Japanese Patent Publication No. 4-14734 Japanese Patent Laid-Open No. 10-153432 JP-A-10-206166 JP-A-5-312579

  However, the method of providing the vibration element with a sensor different from the detection unit for detecting the vibration of the vibrator in order to detect the rotation direction of the vibrator has a problem that the structure of the gyro sensor becomes complicated.

  In addition, in the method of detecting the phase of the detection signal of the detection unit in order to detect the rotation direction of the vibrator, it is necessary to provide a circuit for performing phase detection, which causes a problem that the circuit of the gyro sensor becomes complicated. It was.

  The present invention has been made in view of the above-described circumstances, and a vibration gyro capable of detecting the angular velocity applied to the vibrator and the rotation direction of the vibrator without complicating the structure and circuit of the gyro sensor. An object is to provide a sensor.

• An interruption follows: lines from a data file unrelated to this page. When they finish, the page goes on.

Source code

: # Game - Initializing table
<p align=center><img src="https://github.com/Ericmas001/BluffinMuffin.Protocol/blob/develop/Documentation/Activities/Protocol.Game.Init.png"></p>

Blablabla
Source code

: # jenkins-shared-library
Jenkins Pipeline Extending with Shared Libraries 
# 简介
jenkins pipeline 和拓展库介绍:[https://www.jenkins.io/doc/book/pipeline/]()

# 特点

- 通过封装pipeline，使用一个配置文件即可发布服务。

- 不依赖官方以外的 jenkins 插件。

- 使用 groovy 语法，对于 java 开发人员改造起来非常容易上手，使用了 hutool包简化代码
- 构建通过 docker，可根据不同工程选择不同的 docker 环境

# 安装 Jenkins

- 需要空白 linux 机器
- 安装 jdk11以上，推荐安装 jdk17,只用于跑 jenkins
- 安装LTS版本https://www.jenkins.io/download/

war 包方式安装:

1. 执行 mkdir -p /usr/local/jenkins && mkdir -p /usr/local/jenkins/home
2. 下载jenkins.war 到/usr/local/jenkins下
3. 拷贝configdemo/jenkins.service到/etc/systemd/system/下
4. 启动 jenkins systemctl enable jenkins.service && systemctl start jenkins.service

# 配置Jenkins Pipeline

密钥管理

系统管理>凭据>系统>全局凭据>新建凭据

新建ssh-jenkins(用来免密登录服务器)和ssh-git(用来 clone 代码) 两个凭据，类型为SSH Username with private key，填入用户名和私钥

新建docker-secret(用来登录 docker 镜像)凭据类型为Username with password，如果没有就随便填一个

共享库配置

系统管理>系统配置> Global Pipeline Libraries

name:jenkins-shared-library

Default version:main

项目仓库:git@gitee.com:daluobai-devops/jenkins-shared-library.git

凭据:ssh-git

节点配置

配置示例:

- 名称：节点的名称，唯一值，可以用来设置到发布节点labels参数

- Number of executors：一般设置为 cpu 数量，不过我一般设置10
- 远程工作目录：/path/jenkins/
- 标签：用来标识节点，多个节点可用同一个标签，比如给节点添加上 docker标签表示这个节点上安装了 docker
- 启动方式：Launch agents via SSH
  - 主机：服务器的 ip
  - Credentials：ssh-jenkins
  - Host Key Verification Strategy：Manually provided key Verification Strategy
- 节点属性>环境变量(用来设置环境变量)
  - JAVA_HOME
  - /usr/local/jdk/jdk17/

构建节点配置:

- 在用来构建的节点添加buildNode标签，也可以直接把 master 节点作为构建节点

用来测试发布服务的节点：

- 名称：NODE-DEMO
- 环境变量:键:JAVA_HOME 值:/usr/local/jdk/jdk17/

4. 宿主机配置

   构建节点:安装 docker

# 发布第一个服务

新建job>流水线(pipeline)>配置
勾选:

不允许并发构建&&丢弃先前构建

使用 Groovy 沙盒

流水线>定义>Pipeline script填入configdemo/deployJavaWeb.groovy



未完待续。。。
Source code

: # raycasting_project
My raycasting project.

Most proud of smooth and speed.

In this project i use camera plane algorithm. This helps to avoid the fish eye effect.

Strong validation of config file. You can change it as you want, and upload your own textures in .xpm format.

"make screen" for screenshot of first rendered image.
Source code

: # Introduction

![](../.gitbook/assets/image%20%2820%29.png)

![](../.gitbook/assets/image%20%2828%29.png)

  In order to achieve the above object, the present invention includes, as a first invention, a vibrator made of a magnetic material, a drive unit that applies vibration to the vibrator, and a detection unit that detects vibration of the vibrator. A vibration type gyro sensor for obtaining an angular velocity applied to the vibrator based on a phase difference between a phase of a drive signal of the drive unit and a phase of a detection signal of the detection unit, and two magnetic sensors as the detection unit Are used while the vibrators are vibrated along the longitudinal direction of the array of the two magnetic sensors, and the differential signals of the two magnetic sensors are detected. A vibration type die that detects a rotation direction of the vibrator based on a positive / negative of a zero cross point of the differential signal in the intermediate portion of the magnetic sensor with respect to a central time point between the two magnetic sensors. To provide a Irosensa.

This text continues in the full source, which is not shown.